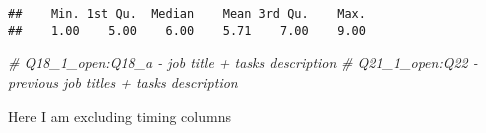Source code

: \documentclass[]{article}
\newenvironment{Shaded}{\begin{snugshade}}{\end{snugshade}}
\newcommand{\KeywordTok}[1]{\textcolor[rgb]{0.13,0.29,0.53}{\textbf{{#1}}}}
\newcommand{\DecValTok}[1]{\textcolor[rgb]{0.00,0.00,0.81}{{#1}}}
\newcommand{\StringTok}[1]{\textcolor[rgb]{0.31,0.60,0.02}{{#1}}}
\newcommand{\CommentTok}[1]{\textcolor[rgb]{0.56,0.35,0.01}{\textit{{#1}}}}
\newcommand{\NormalTok}[1]{{#1}}
\begin{document}
\begin{Shaded}
\end{Shaded}

\begin{verbatim}
##    Min. 1st Qu.  Median    Mean 3rd Qu.    Max. 
##    1.00    5.00    6.00    5.71    7.00    9.00
\end{verbatim}

\begin{Shaded}
\begin{Highlighting}[]
\CommentTok{# Q18_1_open:Q18_a - job title + tasks description}
\CommentTok{# Q21_1_open:Q22 - previous job titles + tasks description}
\end{Highlighting}
\end{Shaded}

Here I am excluding timing columns

\begin{Shaded}
\end{Shaded}
\end{document}
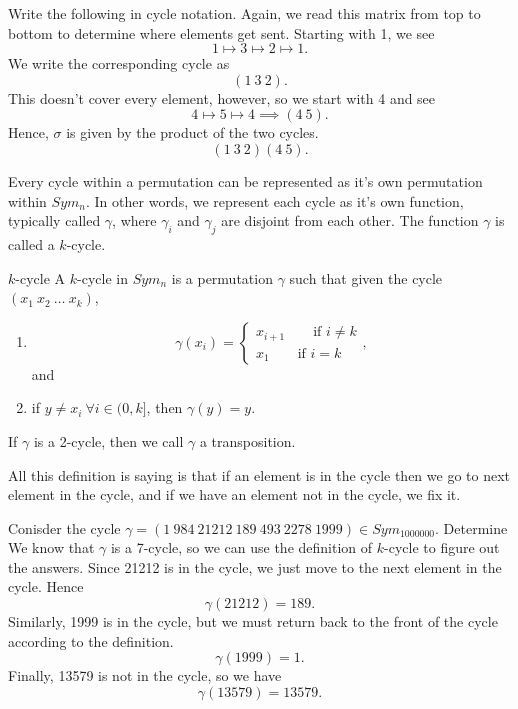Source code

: \begin{example}{Write the following in cycle notation.}
	{\egft{
		\[
			\left[
			\begin{array}{c c c c c}
				1 & 2 & 3 & 4 & 5 \\
				3 & 1 & 2 & 5 & 4
			\end{array}
			\right]
		\]
	}}
	Again, we read this matrix from top to bottom to determine where elements get sent. Starting with 1, we see
	\[
		1\mapsto3\mapsto2\mapsto1.
	\]
	We write the corresponding cycle as
	\[
		(1\ 3\ 2).
	\]
	This doesn't cover every element, however, so we start with 4 and see
	\[
		4\mapsto5\mapsto4\implies(4\ 5).
	\]
	Hence, $\sigma$ is given by the product of the two cycles.
	\[
		(1\ 3\ 2)(4\ 5).
	\]
\end{example}
Every cycle within a permutation can be represented as it's own permutation within $Sym_{n}$. In other words, we represent each cycle as it's own function, typically called $\gamma$, where $\gamma_{i}$ and $\gamma_{j}$ are disjoint from each other. The function $\gamma$ is called a $k$-cycle.
\begin{definition}{$k$-cycle}
	A $k$-cycle in $Sym_{n}$ is a permutation $\gamma$ such that given the cycle $(x_{1}\ x_{2}\ \dots\ x_{k})$,
	\begin{enumerate}
		\item
		      \[
		      	\gamma(x_{i})=
		      	\begin{cases}
		      		x_{i+1}\qquad\text{if }i\neq k \\
		      		x_{1}\qquad\text{if }i = k
		      	\end{cases},
		      \]
		      and
		\item if $y\neq x_{i}\ \forall i\in(0,k]$, then $\gamma(y)=y$.
	\end{enumerate}
    If $\gamma$ is a 2-cycle, then we call $\gamma$ a transposition.
\end{definition}
All this definition is saying is that if an element is in the cycle then we go to next element in the cycle, and if we have an element not in the cycle, we fix it.

\begin{example}{Conisder the cycle $\gamma=(1\ 984\ 21212\ 189\ 493\ 2278\ 1999)\in Sym_{1000000}$. Determine}
	{}
    We know that $\gamma$ is a 7-cycle, so we can use the definition of $k$-cycle to figure out the answers. Since 21212 is in the cycle, we just move to the next element in the cycle. Hence
    \[
        \gamma(21212)=189.
    \]
    Similarly, 1999 is in the cycle, but we must return back to the front of the cycle according to the definition.
    \[
        \gamma(1999)=1.
    \]
    Finally, 13579 is not in the cycle, so we have
    \[
        \gamma(13579)=13579.
    \]
\end{example}

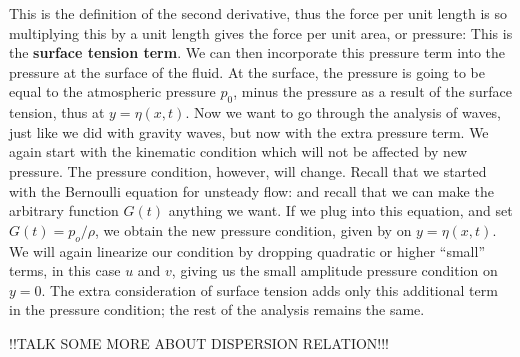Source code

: \documentclass[12pt]{book}
\begin{document}
This is the definition of the second derivative, thus the force per unit length is
so multiplying this by a unit length gives the force per unit area, or pressure:
This is the \textbf{surface tension term}.  %
We can then incorporate this pressure term into the pressure at the surface of the fluid.  At the surface, the pressure is going to be equal to the atmospheric pressure $p_0$, minus the pressure as a result of the surface tension, thus
at $y=\eta(x,t)$.  Now we want to go through the analysis of waves, just like we did with gravity waves, but now with the extra pressure term.  We again start with the kinematic condition
which will not be affected by new pressure.  The pressure condition,
however, will change.  Recall that we started with the Bernoulli equation for unsteady flow:
 and recall that we can make the arbitrary function $G(t)$ anything we want.  If we plug   into this equation, and set $G(t) = p_o/\rho$, we obtain the new pressure condition, given by
on $y=\eta(x,t)$.  We will again linearize our condition by dropping quadratic or higher ``small'' terms, in this case $u$ and $v$, giving us the small amplitude pressure condition
on $y=0$.  The extra consideration of surface tension adds only this additional term in the pressure condition; the rest of the analysis remains the same.


!!TALK SOME MORE ABOUT DISPERSION RELATION!!! %
\end{document}
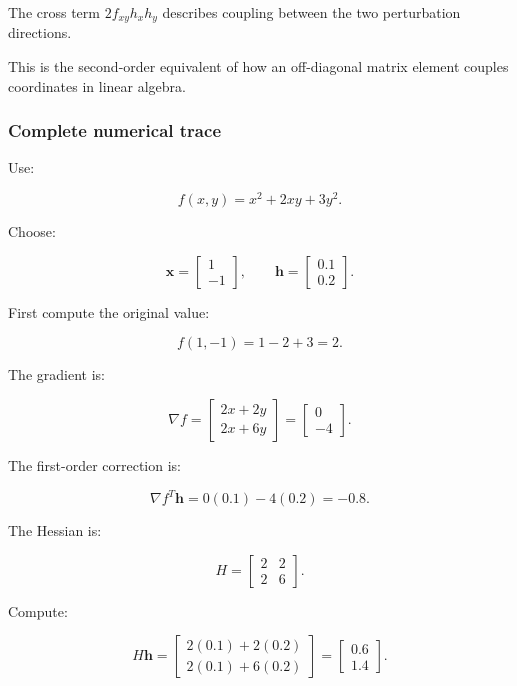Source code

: The cross term \(2f_{xy}h_xh_y\) describes coupling between the two perturbation directions.

This is the second-order equivalent of how an off-diagonal matrix element couples coordinates in linear algebra.

\subsubsection{Complete numerical trace}\label{02-foundations-ii-ch021-complete-numerical-trace}

\hypertarget{02-foundations-ii-ch021-complete-numerical-trace}{}

Use:

\[
f(x,y)=x^2+2xy+3y^2.
\]

Choose:

\[
\mathbf x= \begin{bmatrix} 1\\-1 \end{bmatrix}, \qquad \mathbf h= \begin{bmatrix} 0.1\\0.2 \end{bmatrix}.
\]

First compute the original value:

\[
f(1,-1)=1-2+3=2.
\]

The gradient is:

\[
\nabla f= \begin{bmatrix} 2x+2y\\ 2x+6y \end{bmatrix} = \begin{bmatrix} 0\\-4 \end{bmatrix}.
\]

The first-order correction is:

\[
\nabla f^T\mathbf h =0(0.1)-4(0.2)=-0.8.
\]

The Hessian is:

\[
H= \begin{bmatrix} 2&2\\2&6 \end{bmatrix}.
\]

Compute:

\[
H\mathbf h= \begin{bmatrix} 2(0.1)+2(0.2)\\ 2(0.1)+6(0.2) \end{bmatrix} = \begin{bmatrix} 0.6\\1.4 \end{bmatrix}.
\]


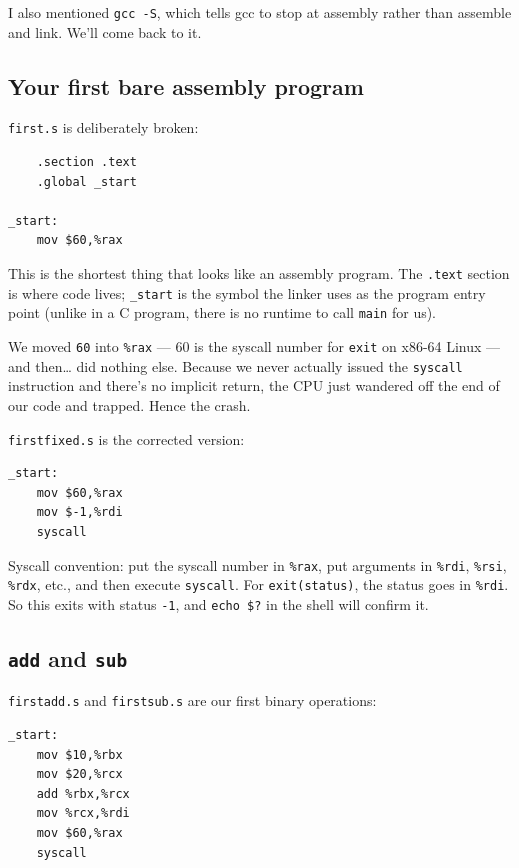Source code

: \documentclass[11pt]{article}
\begin{document}
I also mentioned \texttt{gcc -S}, which tells gcc to stop at assembly
rather than assemble and link. We'll come back to it.

\subsection*{Your first bare assembly program}

\texttt{first.s} is deliberately broken:

\begin{lstlisting}
    .section .text
    .global _start

_start:
    mov $60,%rax
\end{lstlisting}

This is the shortest thing that looks like an assembly program. The
\texttt{.text} section is where code lives; \texttt{\_start} is the
symbol the linker uses as the program entry point (unlike in a C
program, there is no runtime to call \texttt{main} for us).

We moved \texttt{60} into \texttt{\%rax} --- 60 is the syscall number
for \texttt{exit} on x86-64 Linux --- and then\ldots{} did nothing
else. Because we never actually issued the \texttt{syscall}
instruction and there's no implicit return, the CPU just wandered off
the end of our code and trapped. Hence the crash.

\texttt{firstfixed.s} is the corrected version:

\begin{lstlisting}
_start:
    mov $60,%rax
    mov $-1,%rdi
    syscall
\end{lstlisting}

Syscall convention: put the syscall number in \texttt{\%rax}, put
arguments in \texttt{\%rdi}, \texttt{\%rsi}, \texttt{\%rdx}, etc., and
then execute \texttt{syscall}. For \texttt{exit(status)}, the status
goes in \texttt{\%rdi}. So this exits with status \texttt{-1}, and
\texttt{echo \$?} in the shell will confirm it.

\subsection*{\texttt{add} and \texttt{sub}}

\texttt{firstadd.s} and \texttt{firstsub.s} are our first binary
operations:

\begin{lstlisting}
_start:
    mov $10,%rbx
    mov $20,%rcx
    add %rbx,%rcx
    mov %rcx,%rdi
    mov $60,%rax
    syscall
\end{lstlisting}
\end{document}
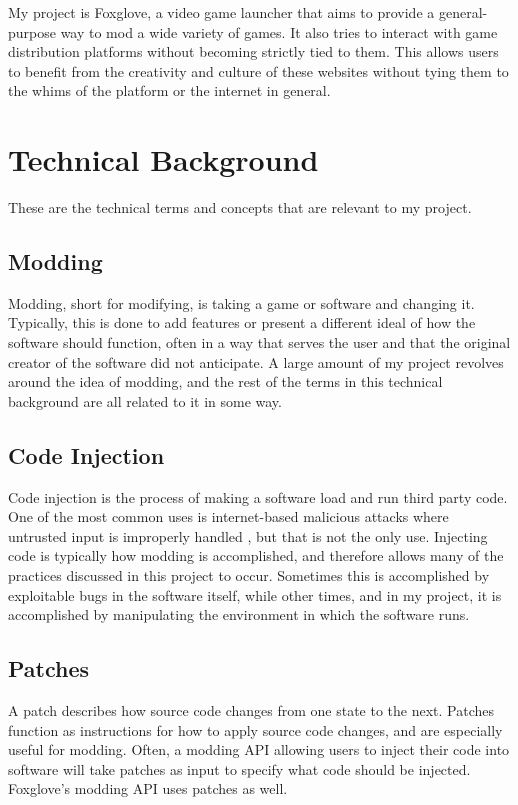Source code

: \documentclass[10pt,twocolumn]{article}
\begin{document}
My project is Foxglove, a video game launcher that aims to provide a
general-purpose way to mod a wide variety of games. It also tries to interact
with game distribution platforms without becoming strictly tied to them. This
allows users to benefit from the creativity and culture of these websites
without tying them to the whims of the platform or the internet in general.

\section{Technical Background}

These are the technical terms and concepts that are relevant to my project.

\subsection{Modding}

Modding, short for modifying, is taking a game or software and changing it.
Typically, this is done to add features or present a different ideal of how the
software should function, often in a way that serves the user and that the
original creator of the software did not anticipate. A large amount of my
project revolves around the idea of modding, and the rest of the terms in this
technical background are all related to it in some way.

\subsection{Code Injection}

Code injection is the process of making a software load and run third party
code. One of the most common uses is internet-based malicious attacks
where untrusted input is improperly handled
\cite{ray_defining_2012}, but that is not the only use.
Injecting code is typically how modding is accomplished, and therefore
allows many of the practices discussed in this project to occur. Sometimes this
is accomplished by exploitable bugs in the software itself, while other times,
and in my project, it is accomplished by manipulating the environment in which
the software runs.

\subsection{Patches}

A patch describes how source code changes from one state to the next. Patches
function as instructions for how to apply source code changes, and are
especially useful for modding. Often, a modding API allowing users to inject
their code into software will take patches as input to specify what code should
be injected. Foxglove's modding API uses patches as well.
\end{document}
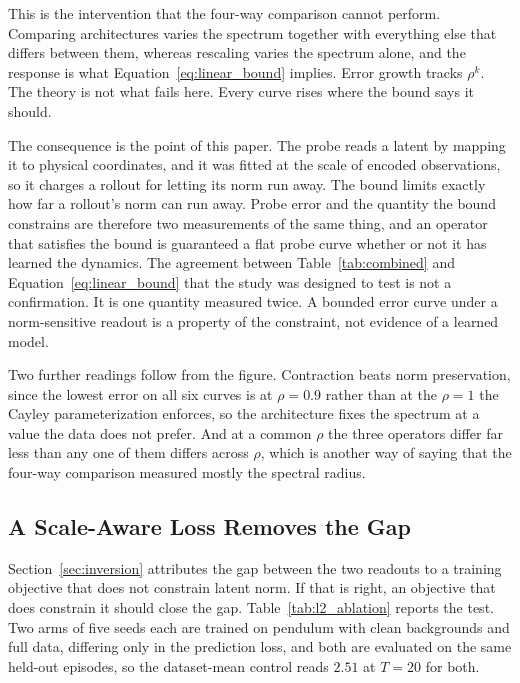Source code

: \documentclass[10pt]{article} %
\begin{document}
This is the intervention that the four-way comparison cannot perform. Comparing architectures varies the spectrum together with everything else that differs between them, whereas rescaling varies the spectrum alone, and the response is what Equation~\ref{eq:linear_bound} implies. Error growth tracks $\rho^k$. The theory is not what fails here. Every curve rises where the bound says it should.

The consequence is the point of this paper. The probe reads a latent by mapping it to physical coordinates, and it was fitted at the scale of encoded observations, so it charges a rollout for letting its norm run away. The bound limits exactly how far a rollout's norm can run away. Probe error and the quantity the bound constrains are therefore two measurements of the same thing, and an operator that satisfies the bound is guaranteed a flat probe curve whether or not it has learned the dynamics. The agreement between Table~\ref{tab:combined} and Equation~\ref{eq:linear_bound} that the study was designed to test is not a confirmation. It is one quantity measured twice. A bounded error curve under a norm-sensitive readout is a property of the constraint, not evidence of a learned model.

Two further readings follow from the figure. Contraction beats norm preservation, since the lowest error on all six curves is at $\rho = 0.9$ rather than at the $\rho = 1$ the Cayley parameterization enforces, so the architecture fixes the spectrum at a value the data does not prefer. And at a common $\rho$ the three operators differ far less than any one of them differs across $\rho$, which is another way of saying that the four-way comparison measured mostly the spectral radius.

\subsection{A Scale-Aware Loss Removes the Gap}
\label{sec:loss}

Section~\ref{sec:inversion} attributes the gap between the two readouts to a training objective that does not constrain latent norm. If that is right, an objective that does constrain it should close the gap. Table~\ref{tab:l2_ablation} reports the test. Two arms of five seeds each are trained on pendulum with clean backgrounds and full data, differing only in the prediction loss, and both are evaluated on the same held-out episodes, so the dataset-mean control reads $2.51$ at $T{=}20$ for both.
\end{document}
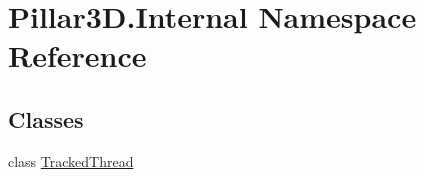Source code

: \hypertarget{namespace_pillar3_d_1_1_internal}{}\section{Pillar3\+D.\+Internal Namespace Reference}
\label{namespace_pillar3_d_1_1_internal}
\subsection*{Classes}
\begin{DoxyCompactItemize}
\item 
class \hyperlink{class_pillar3_d_1_1_internal_1_1_tracked_thread}{Tracked\+Thread}
\end{DoxyCompactItemize}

────────────────────────────────────────

• What is being asked:
Exact duplication is required for the lines above, from the line that contains "Injecting code is" to the line that contains "their code into", inclusive; omit all others.

• Finished task:
Injecting code is typically how modding is accomplished, and therefore
allows many of the practices discussed in this project to occur. Sometimes this
is accomplished by exploitable bugs in the software itself, while other times,
and in my project, it is accomplished by manipulating the environment in which
the software runs.

\subsection{Patches}

A patch describes how source code changes from one state to the next. Patches
function as instructions for how to apply source code changes, and are
especially useful for modding. Often, a modding API allowing users to inject
their code into software will take patches as input to specify what code should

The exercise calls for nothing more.